# mudguard options..



## DLB (30 Aug 2007)

I've just taken the silver full mudguards (which came with the bike) off my hybrid trek 7.1 (which is black) and the bike looks a thousand times better.

When the rain appears next, what alternatives do i have other than putting the silver guards back on? What mudguards do you guys and gals use? Would black full guards look better than the silver ones?

I realise that come the autumn (if not before) mudguards are going to be essential for me to avoid a soaking.

Oh, and if it makes a differnence, i have a rack fitted.


----------



## Maz (30 Aug 2007)

Black 'guards deffo look better...I have a black specialized sirrus onto which I had slim, close-fitting black SKS 'guards fitted. It looks good!


----------



## Oldlegs (30 Aug 2007)

Black to me look a LOT better on a black frame with black tires. . They sort of blend in. I use raceblades on my road bike but would prefer full guards. Style is nice but in winter I prefer a dry arse and legs


----------



## Brock (30 Aug 2007)

Just put the silver ones back on and stop being such a prissy fanny.


----------



## DLB (30 Aug 2007)

Brock said:


> Just put the silver ones back on and stop being such a prissy fanny.




yes but they make the bike look crap. I've had the bike for nearly a year but never seen it without them as it came with them already fitted.

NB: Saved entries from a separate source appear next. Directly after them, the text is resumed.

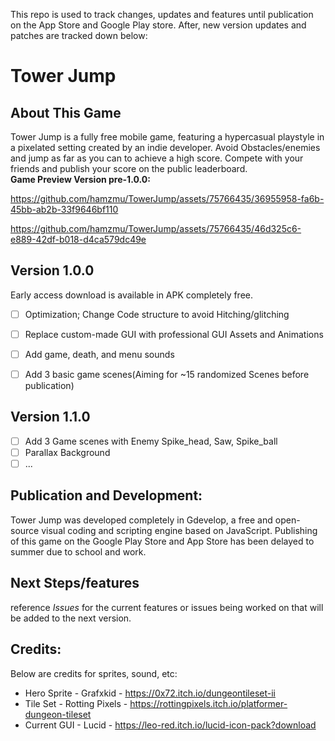 This repo is used to track changes, updates and features until publication on the App Store and Google Play store. After, new version updates and patches are tracked down below:


# Tower Jump

## About This Game
Tower Jump is a fully free mobile game, featuring a hypercasual playstyle in a pixelated setting created by an indie developer. Avoid Obstacles/enemies and jump as far as you can to achieve a high score. Compete with your friends and publish your score on the public leaderboard.
</br>**Game Preview Version pre-1.0.0:**<br>


https://github.com/hamzmu/TowerJump/assets/75766435/36955958-fa6b-45bb-ab2b-33f9646bf110


https://github.com/hamzmu/TowerJump/assets/75766435/46d325c6-e889-42df-b018-d4ca579dc49e


## Version 1.0.0
Early access download is available in APK completely free.
- [ ] Optimization; Change Code structure to avoid Hitching/glitching 
- [ ] Replace custom-made GUI with professional GUI Assets and Animations
- [ ] Add game, death, and menu sounds
- [ ] Add 3 basic game scenes(Aiming for ~15 randomized Scenes before publication)


## Version 1.1.0
- [ ] Add 3 Game scenes with Enemy Spike_head, Saw, Spike_ball
- [ ] Parallax Background
- [ ] ...

## Publication and Development:
Tower Jump was developed completely in Gdevelop, a free and open-source visual coding and scripting engine based on JavaScript. Publishing of this game on the Google Play Store and App Store has been delayed to summer due to school and work.

## Next Steps/features
reference *Issues* for the current features or issues being worked on that will be added to the next version.

## Credits:
Below are credits for sprites, sound, etc:
* Hero Sprite  - Grafxkid - https://0x72.itch.io/dungeontileset-ii
* Tile Set - Rotting Pixels - https://rottingpixels.itch.io/platformer-dungeon-tileset
* Current GUI - Lucid - https://leo-red.itch.io/lucid-icon-pack?download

Perhaps if i was the wrong side of 40 i'd be happy to use them while wearing some farrar trousers and a nice cardigan. And sandals with socks.


----------



## HJ (30 Aug 2007)

Just put black ones on...


----------



## DLB (30 Aug 2007)

i think i'll just do that, Jock


----------



## Brock (31 Aug 2007)

DLB said:


> yes but they make the bike look crap. I've had the bike for nearly a year but never seen it without them as it came with them already fitted.
> 
> Perhaps if i was the wrong side of 40 i'd be happy to use them while wearing some farrar trousers and a nice cardigan. And sandals with socks.



It's a hybrid with a rack, the style police will hang you regardless of your sandals or the guard colour.


----------



## Noodley (31 Aug 2007)

Brock said:


> It's a hybrid with a rack, the style police will hang you regardless of your sandals or the guard colour.

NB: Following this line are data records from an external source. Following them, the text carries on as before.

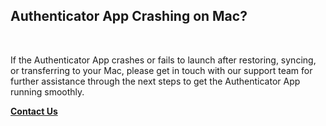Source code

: <!--
---
title: Authenticator App Crashing on Mac?
---
-->
## **Authenticator App Crashing on Mac?**

<br />

If the Authenticator App crashes or fails to launch after restoring, syncing, or transferring to your Mac, please get in touch with our support team for further assistance through the next steps to get the Authenticator App running smoothly.

[**Contact Us**](authenticator://contact?subject=Having%20trouble%20with%20synchronization%3F)
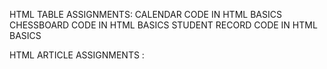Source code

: HTML TABLE ASSIGNMENTS: 
CALENDAR CODE IN HTML BASICS
CHESSBOARD CODE IN HTML BASICS
STUDENT RECORD CODE IN HTML BASICS

HTML ARTICLE ASSIGNMENTS :
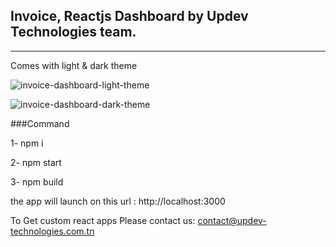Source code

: ## Invoice, Reactjs Dashboard by Updev Technologies team.

---

Comes with light & dark theme

![invoice-dashboard-light-theme](https://user-images.githubusercontent.com/23432200/189880226-d8d88702-5181-41bd-8e6c-2c2503528e51.jpg)


![invoice-dashboard-dark-theme](https://user-images.githubusercontent.com/23432200/189880232-0cd36f1f-dbb2-453f-b44a-cef158735b5f.jpg)

###Command

1- npm i

2- npm start

3- npm build

the app will launch on this url : http://localhost:3000

To Get custom react apps Please contact us:
contact@updev-technologies.com.tn
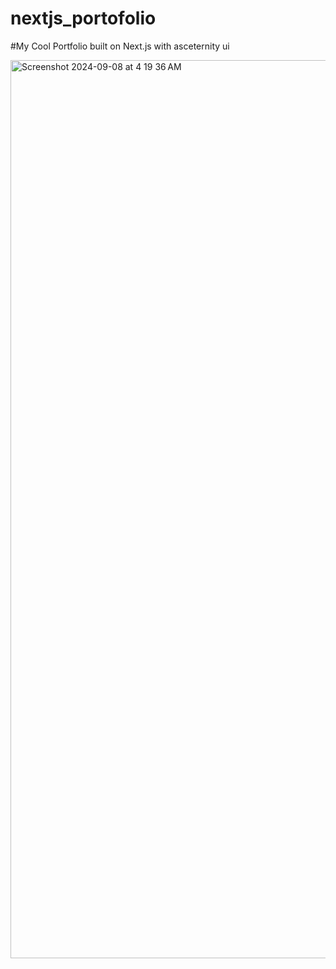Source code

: # nextjs_portofolio

 #My Cool Portfolio built on Next.js with asceternity ui
 
<img width="1437" alt="Screenshot 2024-09-08 at 4 19 36 AM" src="https://github.com/user-attachments/assets/7d69c9bc-e921-4348-8156-4a505d736b68">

exactly. no point trying when you are a disaster anyway.


----------



## Keith Oates (31 Aug 2007)

You could always tell people that the silver ones are safer as they reflect car headlights in the winter evenings!!!!!!!!!!!!!!


----------



## DLB (31 Aug 2007)

> I've just spent 2 hours putting black SKS guards on my Crossroads. I was a bit worried about them turning it into a grandad bike. but after 2 hours of messing about (don't ever let yourself drop a tiny nut onto a patterned carpet) I've got them on and they do look great. They're almost metallic, and reflect the colour of the frame. And they're slick, but sturdy.
> 
> Far better than those pesky Halfords guards I took of the wife's bike. They was rubbish.



are they these Paul...?


----------



## skwerl (31 Aug 2007)

> ...I've got them on and they do look great. quote]
> 
> No. Sorry but no matter what mudguards they are they're never going to look "great". It's always going to be a case of how bearable they are. The only great mudguard is a mudguard that's not fitted to a bike.


----------



## DLB (31 Aug 2007)

skwerl said:


> Sorry but no matter what mudguards they are they're never going to look "great". It's always going to be a case of how bearable they are. The only great mudguard is a mudguard that's not fitted to a bike.

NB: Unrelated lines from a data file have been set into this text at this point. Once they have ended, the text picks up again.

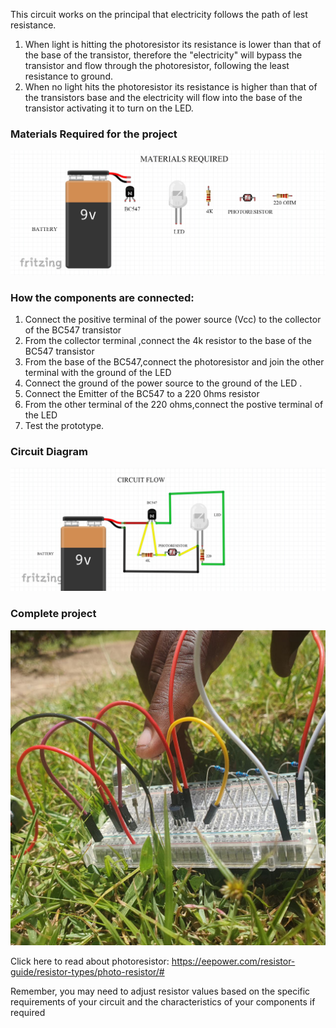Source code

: This circuit works on the principal that electricity follows the path of lest resistance. 
1. When light is hitting the photoresistor its resistance is lower than that of the base of the transistor, therefore the "electricity" will bypass the transistor and flow through the photoresistor, following the least resistance to ground. 
2. When no light hits the photoresistor its resistance is higher than that of the transistors base and the electricity will flow into the base of the transistor activating it to turn on the LED.

### Materials Required for the project  

 ![materials for the circuit](/images/Auto-light-materialss.jpg)

### How the components are connected:

1. Connect the positive terminal of the power source (Vcc) to the collector of the BC547 transistor
2. From the collector terminal ,connect the 4k resistor to the base of the BC547 transistor 
3. From the base  of the BC547,connect the photoresistor and join the other terminal with the ground of the LED 
4. Connect the ground of the power source to the ground  of the LED .
5. Connect the Emitter of the BC547 to a 220 0hms resistor 
6. From the other terminal of the 220 ohms,connect the postive terminal of the LED
7. Test the prototype. 

### Circuit Diagram

 ![Circuit Flow](/images/Circuit-flow.jpg)

### Complete project 

 ![Automatic Night Light](/images/complete-circuit.jpg)

Click here to read about photoresistor:
https://eepower.com/resistor-guide/resistor-types/photo-resistor/#

Remember, you may need to adjust resistor values based on the specific requirements of your circuit and the characteristics of your components if required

i had a feeling that somebody would write that


----------



## Brock (31 Aug 2007)

DLB said:


> i had a feeling that somebody would write that



It was almost inevitable, but you know they're the people that jump on the turbo trainer in the living room the moment there's a wisp of cloud in the sky.


----------



## snorri (31 Aug 2007)

Sound advice all along from Brock.


----------



## got-to-get-fit (1 Sep 2007)

> I've just spent 2 hours putting black SKS guards on my Crossroads. I was a bit worried about them turning it into a grandad bike. but after 2 hours of messing about (don't ever let yourself drop a tiny nut onto a patterned carpet) I've got them on and they do look great. They're almost metallic, and reflect the colour of the frame. And they're slick, but sturdy.
> 
> Far better than those pesky Halfords guards I took of the wife's bike. They was rubbish.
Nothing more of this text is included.